Gothic as a genre is full of conflicts. it questions answers rather than answering questions.
there is an overlapping between the 'upper' and 'lower' worlds. it paradoxes the sacred and profane. most studies of the Gothic recognise architecture as the "pillar" of the genre. the verticality of the cathedral as it stretches upwards and outwards to reach heaven is also contradicted by the downward secret passages and catacombes descending into the earth.
There is light struggling with darkness.

the cathedrals towers are a symbol of 'political arrogance' and reflect the coming alliance between the ego and the phallus. they are a watchtower from which the voyeur can sit and watch.

I wonder if there is something of the watcher being watched. a film set... to watch the watcher watching, though there is no one to look at.

the gaze, looking.

Mulvey [1975 p 208] has identified three forms of looking in cinema: the look of the camera as it records events, the audience's look at the image and the looks between characters within the diegesis.
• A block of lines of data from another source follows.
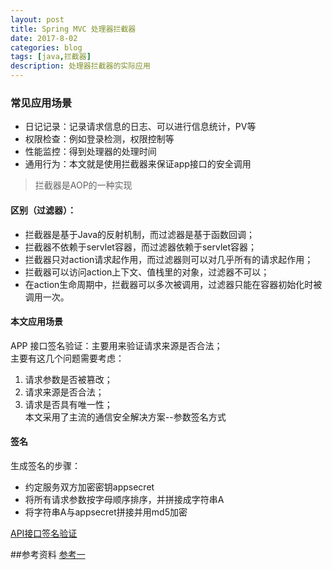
 ```yaml
---
layout: post
title: Spring MVC 处理器拦截器
date: 2017-8-02
categories: blog
tags: [java,拦截器]
description: 处理器拦截器的实际应用
---
```


### 常见应用场景
* 日记记录：记录请求信息的日志、可以进行信息统计，PV等  
* 权限检查：例如登录检测，权限控制等   
* 性能监控：得到处理器的处理时间  
* 通用行为：本文就是使用拦截器来保证app接口的安全调用  
>拦截器是AOP的一种实现

#### 区别（过滤器）：  
* 拦截器是基于Java的反射机制，而过滤器是基于函数回调；  
* 拦截器不依赖于servlet容器，而过滤器依赖于servlet容器；  
* 拦截器只对action请求起作用，而过滤器则可以对几乎所有的请求起作用；    
* 拦截器可以访问action上下文、值栈里的对象，过滤器不可以；  
* 在action生命周期中，拦截器可以多次被调用，过滤器只能在容器初始化时被调用一次。    

#### 本文应用场景  
APP 接口签名验证：主要用来验证请求来源是否合法；  
主要有这几个问题需要考虑：  
1. 请求参数是否被篡改；  
2. 请求来源是否合法；  
3. 请求是否具有唯一性；  
本文采用了主流的通信安全解决方案--参数签名方式  

#### 签名  
生成签名的步骤：        
* 约定服务双方加密密钥appsecret  
* 将所有请求参数按字母顺序排序，并拼接成字符串A  
* 将字符串A与appsecret拼接并用md5加密  


[API接口签名验证](http://www.jianshu.com/p/d47da77b6419)



##参考资料
[参考一](http://jinnianshilongnian.iteye.com/blog/1670856)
The look of the camera is, wherever possible, denied or suppressed in the interests of verisimilitude. But it is always apparent due to the confines of the frame.

The look of the audience at the screen is one which reproduces the lively curiosity of the infant deriving pleasure from what it sees. As Mulvey [1975 pp 200-201] puts it, "looking itself is a source of pleasure, just as ... there is pleasure in being looked at". The look has a darker side however.

then we get to panopticism, scoptophilia, the erotic connotations of voyeurism. relationships of power and submission. A lot of Foucault, Freudian and Lacanian philosophy. but must be addressed as it is so prevalent in gothic literature.

Jacques Derrida... deconstruction.... who knows what that is about? not even Derrida
(i think he just made something up, so he could have something to philosophise for years and have everyone else still trying to figure it out long after he'd gone)
but somehow its relevant to Gothic architecture...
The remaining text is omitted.